European intelligence services willingly shared phone data with the United States, the head of the National Security Agency (NSA) told Congress on Tuesday, adding that French and Spanish media reports saying otherwise were "completely false".
European spy services shared phone data with the US National Security Agency and media reports alleging otherwise are "completely false," the NSA's chief told lawmakers on Tuesday.
"The assertions by reporters in France, Spain, Italy that NSA collected tens of millions of phone calls are completely false," General Keith Alexander told the House Intelligence Committee.
"To be perfectly clear, this is not information that we collected on European citizens," he said.
Alexander was asked about reports in France, Spain and Italy, based on disclosures from intelligence leaker Edward Snowden, alleging the NSA ahd scooped up phone records of millions of European citizens.

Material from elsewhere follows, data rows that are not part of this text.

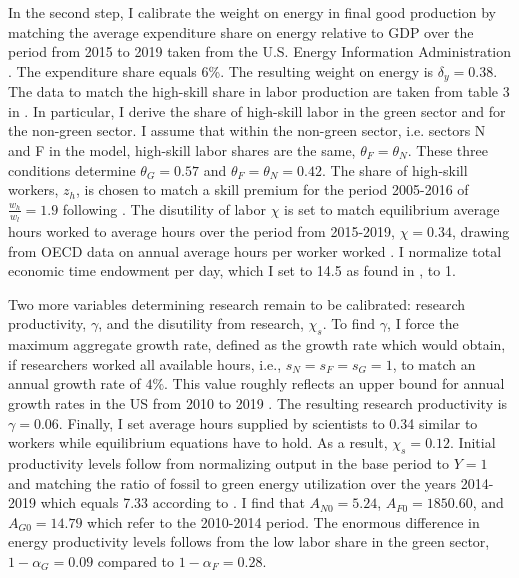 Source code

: In the second step, I calibrate the weight on energy in final good production by matching the average expenditure share on energy relative to GDP over the period from 2015 to 2019 taken from the U.S. Energy Information Administration \citep[][Table 1.7]{EIAEnergy}. The expenditure share equals 6\%. The resulting weight on energy is $\delta_y=0.38$.%
 The data to match the high-skill share in labor production are taken from table 3 in \cite{Consoli2016DoCapital}. In particular, I derive the share of high-skill labor in the green sector and for the non-green sector. I assume that within the non-green sector, i.e. sectors N and F in the model, high-skill labor shares are the same, $\theta_F=\theta_N$.  These three conditions determine $\theta_G=0.57$ and $\theta_F=\theta_N=0.42$. The share of high-skill workers, $z_h$, is chosen to match a skill premium for the period 2005-2016 of $\frac{w_h}{w_l}=1.9$ following \cite{Slavik2020WagePremium}. The disutility of labor $\chi$ is set to match equilibrium average hours worked to average hours over the period from 2015-2019, $\chi=0.34$, drawing from OECD data on annual average hours per worker worked \citep{OECDHoursworked}. I normalize total economic time endowment per day, which I set to 14.5 as found in \cite{Jones1993OptimalGrowth}, to 1. 

 Two more variables determining research remain to be calibrated: research productivity, $\gamma$, and the disutility from research, $\chi_s$.
 To find $\gamma$, I force the maximum aggregate growth rate, defined as the growth rate which would obtain, if researchers worked all available hours, i.e., $s_N=s_F=s_G=1$, to match an annual growth rate of $4\%$. This value roughly reflects an upper bound for annual growth rates in the US from 2010 to 2019 \citep[compare][]{OECDGDP}.
  The resulting research productivity is $\gamma = 0.06$.  Finally, I set average hours supplied by scientists to 0.34 similar to workers while equilibrium equations have to hold. As a result,  $\chi_s=0.12$. Initial productivity levels follow from normalizing output in the base period to $Y=1$ and matching the ratio of fossil to green energy utilization over the years 2014-2019 which equals 7.33 according to \cite[][Table 1.3]{EIAEnergy}. I find that $A_{N0}=5.24$, $A_{F0}=1850.60$, and $A_{G0}=14.79$ which refer to the 2010-2014 period. The enormous difference in energy productivity levels follows from the low labor share in the green sector, $1-\alpha_G=0.09$ compared to $1-\alpha_F= 0.28$. 
  
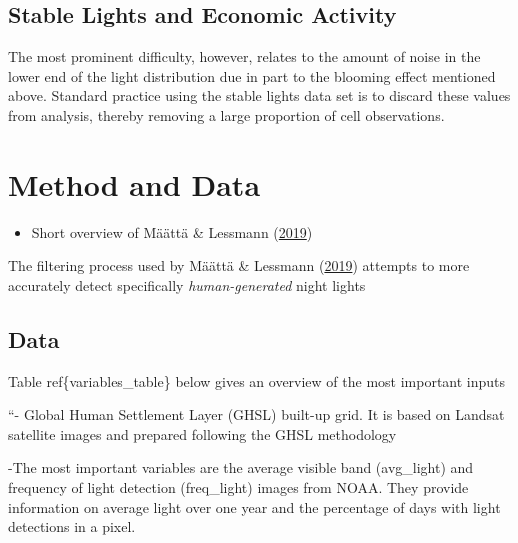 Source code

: \documentclass[11pt,preprint, authoryear]{elsarticle}
\numberwithin{equation}{section}
\numberwithin{figure}{section}
\numberwithin{table}{section}
\def\tightlist{} %
\begin{document}
\hypertarget{stable-lights-and-economic-activity}{%
\subsection{Stable Lights and Economic
Activity}\label{stable-lights-and-economic-activity}}

The most prominent difficulty, however, relates to the amount of noise
in the lower end of the light distribution due in part to the blooming
effect mentioned above. Standard practice using the stable lights data
set is to discard these values from analysis, thereby removing a large
proportion of cell observations.

\hypertarget{method-and-data}{%
\section{\texorpdfstring{Method and Data
\label{Methodology}}{Method and Data }}\label{method-and-data}}

\begin{itemize}
\tightlist
\item
  Short overview of Määttä \& Lessmann
  (\protect\hyperlink{ref-maatta}{2019})
\end{itemize}

The filtering process used by Määttä \& Lessmann
(\protect\hyperlink{ref-maatta}{2019}) attempts to more accurately
detect specifically \emph{human-generated} night lights

\hypertarget{data}{%
\subsection{Data}\label{data}}

Table ref\{variables\_table\} below gives an overview of the most
important inputs

``- Global Human Settlement Layer (GHSL) built-up grid. It is based on
Landsat satellite images and prepared following the GHSL methodology

-The most important variables are the average visible band (avg\_light)
and frequency of light detection (freq\_light) images from NOAA. They
provide information on average light over one year and the percentage of
days with light detections in a pixel.
\end{document}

Rejecting the accounts, Alexander said European newspapers had misinterpreted the NSA documents Snowden leaked and that much of the data was collected by European intelligence services then shared with the National Security Agency.
In addition, Alexander confirmed in response to a question that the calls referenced in the leaked document had in many cases been made outside on the European country which noted them.
"They cite as evidence screen shots of the results of a web tool used for data management purposes, but both they and the person who stole the classified data did not understand what they were looking at," he said.
The NSA chief's comments supported a report earlier Tuesday in the Wall Street Journal, in which unnamed US officials told the paper that the accounts in Europe were incorrect and that the spy agency was not spying on European citizens.
Dianne Feinstein, chair of the Senate Intelligence Committee -- who has called for a major review of NSA policies -- also said European "papers got it all wrong."
The reports in Le Monde and other newspapers had alleged NSA spying inside France, Spain and Italy.
"The papers got it all wrong on the two programs, France and Germany," she said.
"This was not the United States collecting on France and Germany. This was France and Germany collecting. And it had nothing to do with their citizens, it had to do with collecting in NATO areas of war, like Afghanistan."